▶ **Available data**:

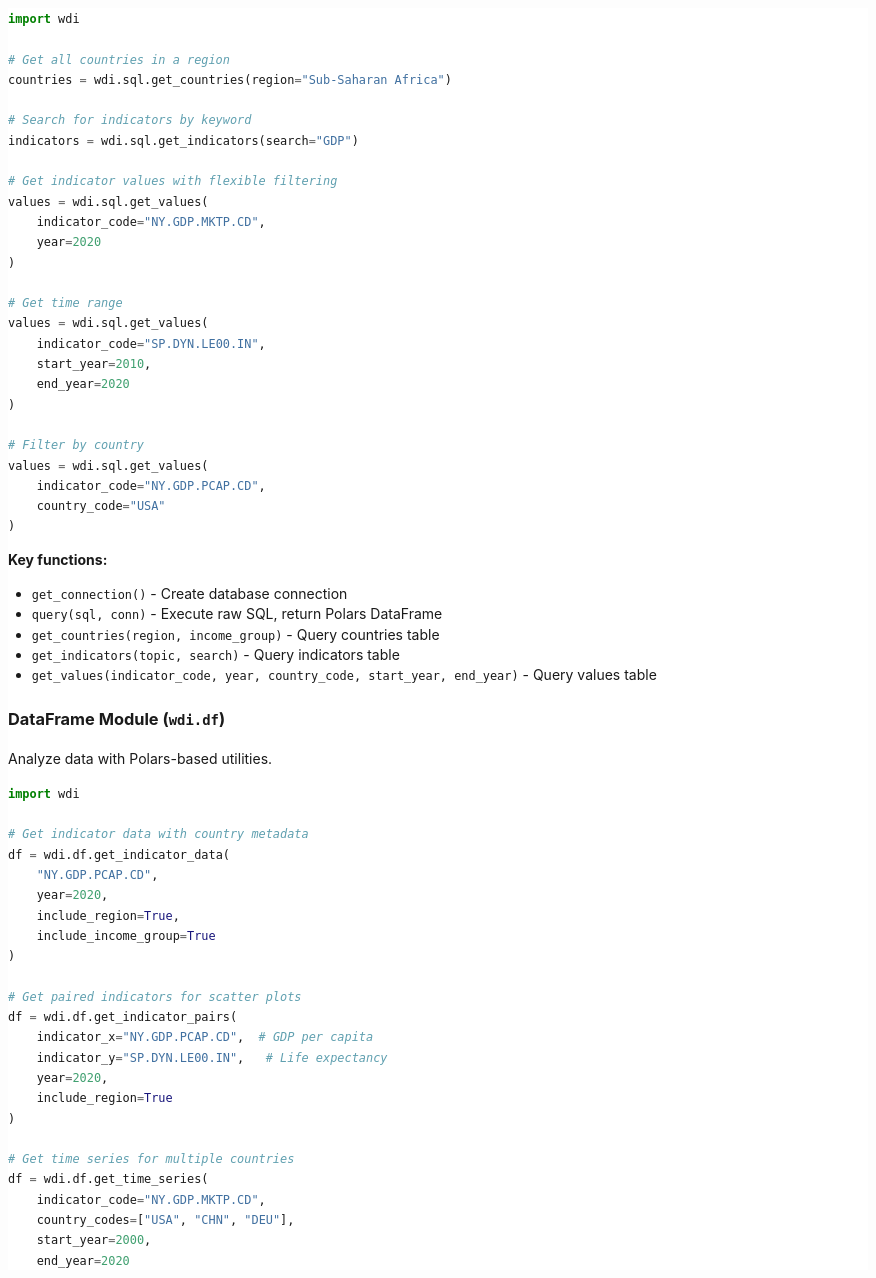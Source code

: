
```python
import wdi

# Get all countries in a region
countries = wdi.sql.get_countries(region="Sub-Saharan Africa")

# Search for indicators by keyword
indicators = wdi.sql.get_indicators(search="GDP")

# Get indicator values with flexible filtering
values = wdi.sql.get_values(
    indicator_code="NY.GDP.MKTP.CD",
    year=2020
)

# Get time range
values = wdi.sql.get_values(
    indicator_code="SP.DYN.LE00.IN",
    start_year=2010,
    end_year=2020
)

# Filter by country
values = wdi.sql.get_values(
    indicator_code="NY.GDP.PCAP.CD",
    country_code="USA"
)
```

**Key functions:**
- `get_connection()` - Create database connection
- `query(sql, conn)` - Execute raw SQL, return Polars DataFrame
- `get_countries(region, income_group)` - Query countries table
- `get_indicators(topic, search)` - Query indicators table
- `get_values(indicator_code, year, country_code, start_year, end_year)` - Query values table

### DataFrame Module (`wdi.df`)

Analyze data with Polars-based utilities.

```python
import wdi

# Get indicator data with country metadata
df = wdi.df.get_indicator_data(
    "NY.GDP.PCAP.CD",
    year=2020,
    include_region=True,
    include_income_group=True
)

# Get paired indicators for scatter plots
df = wdi.df.get_indicator_pairs(
    indicator_x="NY.GDP.PCAP.CD",  # GDP per capita
    indicator_y="SP.DYN.LE00.IN",   # Life expectancy
    year=2020,
    include_region=True
)

# Get time series for multiple countries
df = wdi.df.get_time_series(
    indicator_code="NY.GDP.MKTP.CD",
    country_codes=["USA", "CHN", "DEU"],
    start_year=2000,
    end_year=2020
```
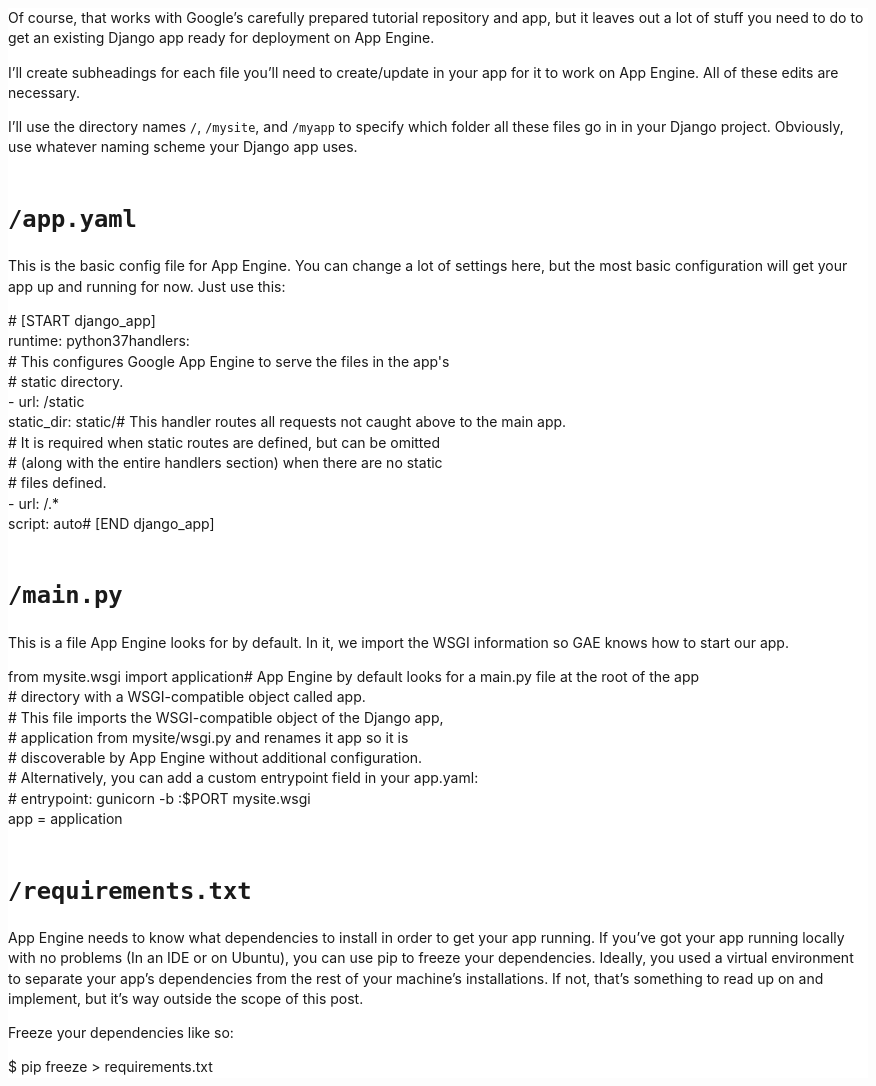 Of course, that works with Google’s carefully prepared tutorial repository and app, but it leaves out a lot of stuff you need to do to get an existing Django app ready for deployment on App Engine.

I’ll create subheadings for each file you’ll need to create/update in your app for it to work on App Engine. All of these edits are necessary.

I’ll use the directory names `/`, `/mysite`, and `/myapp` to specify which folder all these files go in in your Django project. Obviously, use whatever naming scheme your Django app uses.

# `/app.yaml`

This is the basic config file for App Engine. You can change a lot of settings here, but the most basic configuration will get your app up and running for now. Just use this:

\# \[START django\_app\]  
runtime: python37handlers:  
\# This configures Google App Engine to serve the files in the app's  
\# static directory.  
\- url: /static  
  static\_dir: static/\# This handler routes all requests not caught above to the main app.   
\# It is required when static routes are defined, but can be omitted   
\# (along with the entire handlers section) when there are no static   
\# files defined.  
\- url: /.\*  
  script: auto\# \[END django\_app\]

# `/main.py`

This is a file App Engine looks for by default. In it, we import the WSGI information so GAE knows how to start our app.

from mysite.wsgi import application\# App Engine by default looks for a main.py file at the root of the app  
\# directory with a WSGI-compatible object called app.  
\# This file imports the WSGI-compatible object of the Django app,  
\# application from mysite/wsgi.py and renames it app so it is  
\# discoverable by App Engine without additional configuration.  
\# Alternatively, you can add a custom entrypoint field in your app.yaml:  
\# entrypoint: gunicorn -b :$PORT mysite.wsgi  
app = application

# `/requirements.txt`

App Engine needs to know what dependencies to install in order to get your app running. If you’ve got your app running locally with no problems (In an IDE or on Ubuntu), you can use pip to freeze your dependencies. Ideally, you used a virtual environment to separate your app’s dependencies from the rest of your machine’s installations. If not, that’s something to read up on and implement, but it’s way outside the scope of this post.

Freeze your dependencies like so:

$ pip freeze > requirements.txt

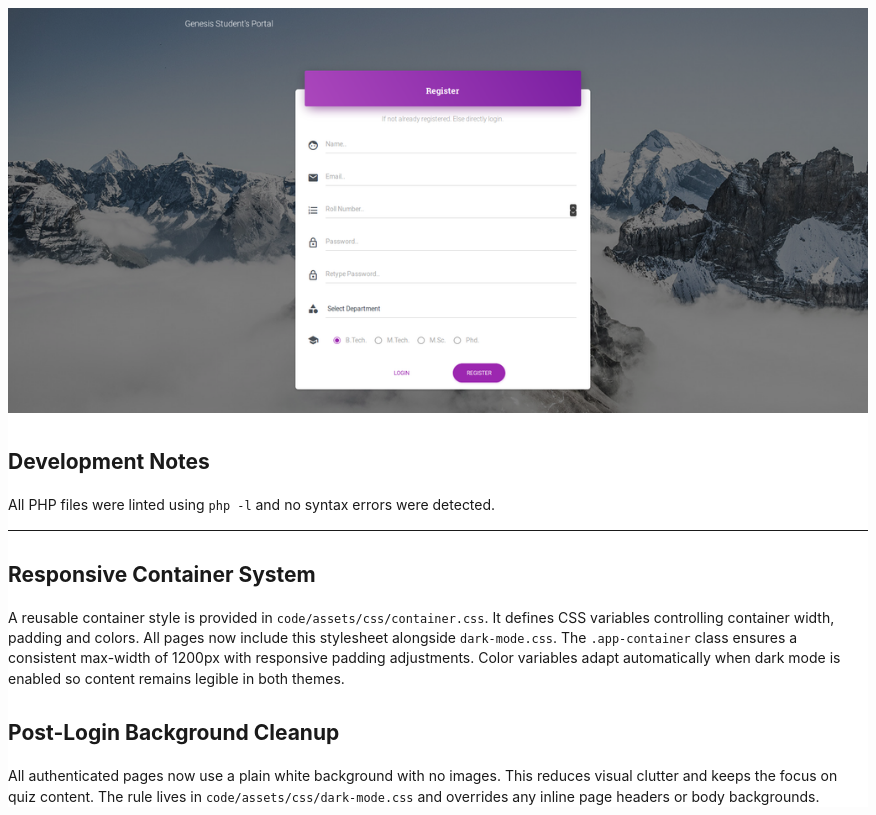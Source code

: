 ![](./images/Screenshot14.png)
## Development Notes
All PHP files were linted using `php -l` and no syntax errors were detected.

---

    
## Responsive Container System
A reusable container style is provided in `code/assets/css/container.css`.
It defines CSS variables controlling container width, padding and colors.
All pages now include this stylesheet alongside `dark-mode.css`. The
`.app-container` class ensures a consistent max-width of 1200px with
responsive padding adjustments. Color variables adapt automatically when
dark mode is enabled so content remains legible in both themes.

## Post-Login Background Cleanup
All authenticated pages now use a plain white background with no images. This reduces visual clutter and keeps the focus on quiz content. The rule lives in `code/assets/css/dark-mode.css` and overrides any inline page headers or body backgrounds.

▶ **Task item**:
Exact repeats of the lines from the first one in the data through the line containing "Query countries table" make up the answer. Pictures do not.

▶ **The answer**:
Source code

:
```python
import wdi

# Get all countries in a region
countries = wdi.sql.get_countries(region="Sub-Saharan Africa")

# Search for indicators by keyword
indicators = wdi.sql.get_indicators(search="GDP")

# Get indicator values with flexible filtering
values = wdi.sql.get_values(
    indicator_code="NY.GDP.MKTP.CD",
    year=2020
)

# Get time range
values = wdi.sql.get_values(
    indicator_code="SP.DYN.LE00.IN",
    start_year=2010,
    end_year=2020
)

# Filter by country
values = wdi.sql.get_values(
    indicator_code="NY.GDP.PCAP.CD",
    country_code="USA"
)
```

**Key functions:**
- `get_connection()` - Create database connection
- `query(sql, conn)` - Execute raw SQL, return Polars DataFrame
- `get_countries(region, income_group)` - Query countries table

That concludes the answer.